- Opening Delimiter -

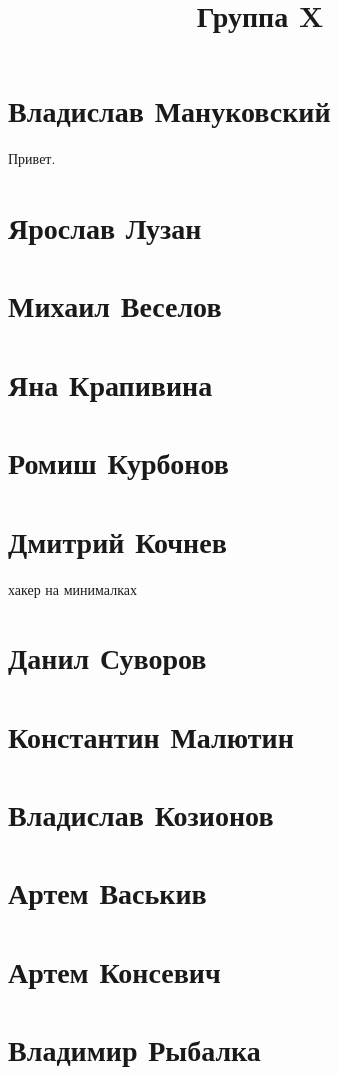 \documentclass{article}
\title{Группа X}
\begin{document}
\section*{Владислав Мануковский}
Привет.
\section*{Ярослав Лузан}

\section*{Михаил Веселов}

\section*{Яна Крапивина}

\section*{Ромиш Курбонов}

\section*{Дмитрий Кочнев}
хакер на минималках
\section*{Данил Суворов}

\section*{Константин Малютин}

\section*{Владислав Козионов}

\section*{Артем Васькив}

\section*{Артем Консевич}

\section*{Владимир Рыбалка}
\end{document}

- Closing Delimiter -

§ Activity
Everything above except the pictures needs to be reproduced exactly.

§ Output
 \documentclass{article}
\title{Группа X}
\begin{document}
\section*{Владислав Мануковский}
Привет.
\section*{Ярослав Лузан}

\section*{Михаил Веселов}

\section*{Яна Крапивина}

\section*{Ромиш Курбонов}

\section*{Дмитрий Кочнев}
хакер на минималках
\section*{Данил Суворов}

\section*{Константин Малютин}

\section*{Владислав Козионов}

\section*{Артем Васькив}

\section*{Артем Консевич}

\section*{Владимир Рыбалка}
\end{document}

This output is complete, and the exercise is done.